Genetics and pathophysiology of neuromuscular disorders linked to the extracellular matrix and to the nucleus
Genetics and pathophysiology of neuromuscular disorders linked to the extracellular matrix and to the nucleus
Our research interests focus on two groups of neuromuscular disorders (NMD): myopathies due to abnormalities of the myomatrix and of the nucleus. The long-term objective of our work is to propose relevant therapeutic options based on our knowledge of the genetic basis and of the underlying pathomechanisms at play in these rare diseases.
Research Project: Genetics and pathophysiology of neuromuscular disorders linked to the extracellular matrix and to the nucleus
Our team focuses on 2 groups of neuromuscular disorders: myopathies due to the defective myomatrix (collagen VI and other components of the extracellular matrix) and to defects of the myonucleus (Emery-Dreifuss muscular dystrophy and other striated muscle laminopathies due to mutations in the laminA/C gene or genes encoding components of nuclear membrane). These myopathies share some clinical features, notably prominent contractures, and constitute differential diagnosis[in1] .
These disorders are highly heterogeneous, clinically and genetically, and to date no treatment is available. Our previous work led us to identify the involvement of various genetic alterations and to develop tools (cellular and animal models) that are crucial for deciphering pathomechanisms, understanding the molecular defects and unveiling therapeutic targets.

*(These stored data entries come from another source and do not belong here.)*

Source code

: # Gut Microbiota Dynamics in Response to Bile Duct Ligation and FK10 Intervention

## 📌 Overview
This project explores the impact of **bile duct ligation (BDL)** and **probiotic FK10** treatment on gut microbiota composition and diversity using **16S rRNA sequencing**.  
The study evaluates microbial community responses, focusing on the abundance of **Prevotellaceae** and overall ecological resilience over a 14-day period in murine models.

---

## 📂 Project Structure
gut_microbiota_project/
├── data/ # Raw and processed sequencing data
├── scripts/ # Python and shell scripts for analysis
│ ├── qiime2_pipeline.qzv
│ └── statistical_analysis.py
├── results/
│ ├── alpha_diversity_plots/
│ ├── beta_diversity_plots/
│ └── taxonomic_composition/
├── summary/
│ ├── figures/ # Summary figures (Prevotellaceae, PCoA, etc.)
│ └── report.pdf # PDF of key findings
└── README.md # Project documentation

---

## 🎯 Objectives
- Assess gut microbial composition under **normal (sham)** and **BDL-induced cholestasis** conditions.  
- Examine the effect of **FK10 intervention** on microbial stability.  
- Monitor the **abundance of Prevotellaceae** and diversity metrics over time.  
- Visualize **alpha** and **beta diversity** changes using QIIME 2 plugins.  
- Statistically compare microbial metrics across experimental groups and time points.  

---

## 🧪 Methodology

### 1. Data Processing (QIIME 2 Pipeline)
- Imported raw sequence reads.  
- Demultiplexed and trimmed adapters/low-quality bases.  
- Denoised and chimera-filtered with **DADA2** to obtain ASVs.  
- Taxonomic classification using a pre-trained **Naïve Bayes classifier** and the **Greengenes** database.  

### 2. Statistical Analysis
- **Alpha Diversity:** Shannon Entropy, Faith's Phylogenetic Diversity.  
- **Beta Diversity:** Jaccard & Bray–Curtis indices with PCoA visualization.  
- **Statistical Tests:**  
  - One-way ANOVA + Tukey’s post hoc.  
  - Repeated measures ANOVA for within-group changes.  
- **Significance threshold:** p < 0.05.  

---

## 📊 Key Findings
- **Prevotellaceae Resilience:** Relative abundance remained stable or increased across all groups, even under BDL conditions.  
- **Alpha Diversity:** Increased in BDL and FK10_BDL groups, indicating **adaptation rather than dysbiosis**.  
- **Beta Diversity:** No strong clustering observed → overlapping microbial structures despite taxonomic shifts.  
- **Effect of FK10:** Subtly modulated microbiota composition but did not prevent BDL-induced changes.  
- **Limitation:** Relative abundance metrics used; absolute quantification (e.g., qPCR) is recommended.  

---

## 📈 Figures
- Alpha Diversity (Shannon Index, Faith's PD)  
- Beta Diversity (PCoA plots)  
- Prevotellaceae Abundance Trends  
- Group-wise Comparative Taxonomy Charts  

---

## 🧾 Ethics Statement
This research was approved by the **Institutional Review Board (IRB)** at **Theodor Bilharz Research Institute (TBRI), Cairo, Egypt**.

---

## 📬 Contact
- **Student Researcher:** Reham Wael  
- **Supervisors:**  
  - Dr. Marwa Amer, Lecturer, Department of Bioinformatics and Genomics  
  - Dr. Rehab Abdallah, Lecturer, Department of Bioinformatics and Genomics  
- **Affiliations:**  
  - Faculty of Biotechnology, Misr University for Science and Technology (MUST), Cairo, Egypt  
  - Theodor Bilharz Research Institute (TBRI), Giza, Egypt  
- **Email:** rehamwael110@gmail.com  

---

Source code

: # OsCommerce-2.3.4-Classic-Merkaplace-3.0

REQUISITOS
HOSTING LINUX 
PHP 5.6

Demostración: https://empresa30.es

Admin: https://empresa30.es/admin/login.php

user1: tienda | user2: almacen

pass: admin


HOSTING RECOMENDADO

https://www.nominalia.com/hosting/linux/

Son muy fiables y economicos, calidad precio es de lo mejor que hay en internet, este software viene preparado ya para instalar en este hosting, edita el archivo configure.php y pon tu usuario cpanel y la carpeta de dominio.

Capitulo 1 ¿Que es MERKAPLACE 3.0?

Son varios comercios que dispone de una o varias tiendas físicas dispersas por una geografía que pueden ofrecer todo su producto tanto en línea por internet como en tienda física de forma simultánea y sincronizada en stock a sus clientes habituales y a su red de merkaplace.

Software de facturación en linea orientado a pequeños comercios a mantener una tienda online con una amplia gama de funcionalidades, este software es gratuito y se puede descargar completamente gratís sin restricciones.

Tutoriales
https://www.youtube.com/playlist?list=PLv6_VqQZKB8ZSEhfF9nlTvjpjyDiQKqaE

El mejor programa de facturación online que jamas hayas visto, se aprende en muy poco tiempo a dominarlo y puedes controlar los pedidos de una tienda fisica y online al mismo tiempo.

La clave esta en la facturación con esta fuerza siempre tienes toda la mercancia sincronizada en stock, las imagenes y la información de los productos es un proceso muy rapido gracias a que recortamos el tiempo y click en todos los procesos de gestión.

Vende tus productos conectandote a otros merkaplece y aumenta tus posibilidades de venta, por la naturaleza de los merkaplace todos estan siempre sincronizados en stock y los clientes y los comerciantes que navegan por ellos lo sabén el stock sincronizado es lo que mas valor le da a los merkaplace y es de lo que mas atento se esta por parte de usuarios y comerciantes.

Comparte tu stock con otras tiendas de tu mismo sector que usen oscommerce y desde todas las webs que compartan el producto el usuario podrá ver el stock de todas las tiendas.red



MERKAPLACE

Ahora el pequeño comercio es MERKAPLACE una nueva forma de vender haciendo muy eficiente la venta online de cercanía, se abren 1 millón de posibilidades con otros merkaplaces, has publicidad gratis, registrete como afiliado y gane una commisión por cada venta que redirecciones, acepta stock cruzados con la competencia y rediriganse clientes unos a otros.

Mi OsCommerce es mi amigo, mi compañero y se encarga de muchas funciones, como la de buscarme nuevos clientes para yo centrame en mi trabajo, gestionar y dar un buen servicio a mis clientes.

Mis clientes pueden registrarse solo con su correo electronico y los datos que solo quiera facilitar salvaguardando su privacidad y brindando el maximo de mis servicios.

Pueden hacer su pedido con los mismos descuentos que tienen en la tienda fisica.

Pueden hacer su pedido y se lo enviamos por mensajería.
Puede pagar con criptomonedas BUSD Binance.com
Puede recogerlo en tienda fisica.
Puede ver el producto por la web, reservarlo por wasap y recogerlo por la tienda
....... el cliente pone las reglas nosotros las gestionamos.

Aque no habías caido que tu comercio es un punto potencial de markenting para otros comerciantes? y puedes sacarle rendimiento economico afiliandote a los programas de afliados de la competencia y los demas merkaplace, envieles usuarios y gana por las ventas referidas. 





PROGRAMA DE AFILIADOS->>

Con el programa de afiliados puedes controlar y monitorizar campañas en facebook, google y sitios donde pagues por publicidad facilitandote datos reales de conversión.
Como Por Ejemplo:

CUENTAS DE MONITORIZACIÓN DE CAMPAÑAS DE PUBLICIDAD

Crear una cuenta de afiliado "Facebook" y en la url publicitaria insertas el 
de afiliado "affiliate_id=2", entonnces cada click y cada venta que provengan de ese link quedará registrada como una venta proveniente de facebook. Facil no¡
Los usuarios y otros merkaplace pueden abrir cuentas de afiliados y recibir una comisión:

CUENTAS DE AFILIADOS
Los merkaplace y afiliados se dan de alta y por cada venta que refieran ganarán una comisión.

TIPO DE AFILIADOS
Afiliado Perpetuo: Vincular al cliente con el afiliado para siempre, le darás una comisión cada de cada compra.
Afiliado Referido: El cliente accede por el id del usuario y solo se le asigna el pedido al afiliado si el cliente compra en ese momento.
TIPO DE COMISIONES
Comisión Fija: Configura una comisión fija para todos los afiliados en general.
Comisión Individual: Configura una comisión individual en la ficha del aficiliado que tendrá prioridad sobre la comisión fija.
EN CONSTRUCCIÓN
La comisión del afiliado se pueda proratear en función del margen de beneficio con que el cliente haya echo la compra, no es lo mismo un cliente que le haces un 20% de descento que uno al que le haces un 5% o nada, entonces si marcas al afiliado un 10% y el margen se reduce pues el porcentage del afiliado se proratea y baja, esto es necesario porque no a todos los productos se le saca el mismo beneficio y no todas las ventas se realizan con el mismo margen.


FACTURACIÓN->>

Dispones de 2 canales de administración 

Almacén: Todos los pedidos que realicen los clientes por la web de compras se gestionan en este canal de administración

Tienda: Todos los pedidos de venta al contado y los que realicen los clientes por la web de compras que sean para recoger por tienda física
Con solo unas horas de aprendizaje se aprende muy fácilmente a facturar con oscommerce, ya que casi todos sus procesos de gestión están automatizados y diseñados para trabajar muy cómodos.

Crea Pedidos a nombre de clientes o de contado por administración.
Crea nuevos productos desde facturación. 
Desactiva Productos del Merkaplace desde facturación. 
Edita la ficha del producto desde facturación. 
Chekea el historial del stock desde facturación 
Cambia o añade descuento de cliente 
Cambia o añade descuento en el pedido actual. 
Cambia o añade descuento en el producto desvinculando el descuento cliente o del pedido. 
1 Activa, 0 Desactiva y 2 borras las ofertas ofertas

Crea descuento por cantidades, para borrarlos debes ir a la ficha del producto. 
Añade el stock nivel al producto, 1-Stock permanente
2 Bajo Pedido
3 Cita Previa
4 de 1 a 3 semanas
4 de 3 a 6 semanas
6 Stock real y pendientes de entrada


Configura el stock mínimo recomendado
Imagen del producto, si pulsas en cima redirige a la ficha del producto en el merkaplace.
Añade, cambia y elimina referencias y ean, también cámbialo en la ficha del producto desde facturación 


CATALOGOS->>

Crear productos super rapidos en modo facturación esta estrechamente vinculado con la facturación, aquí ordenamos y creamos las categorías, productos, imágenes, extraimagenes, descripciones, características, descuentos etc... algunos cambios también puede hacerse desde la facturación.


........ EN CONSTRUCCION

We are still facing several challenges and bottlenecks: 1) a number of patients are still awaiting molecular diagnosis; 2) relevant biomarkers are scarce; 3) functions of the involved proteins and underlying pathomechanisms are still poorly understood … We previously have and continue to tackle several transverse processes (e.g. contractile dysfunction, defective mechanosensing, fibrosis …) using our specific expertise (nuclear envelop, nucleoplasm, extracellular matrix…).
Current research axes:
- Definition of genetic and clinical spectrum and delineation of natural history of these NMDs,
- Development of new tools to validate genetic variants identified through NGS (next generation sequencing),
- Deciphering pathomechanisms that affect skeletal and/or cardiac muscle, with the overall goal of identifying and assessing therapeutic options for these disorders.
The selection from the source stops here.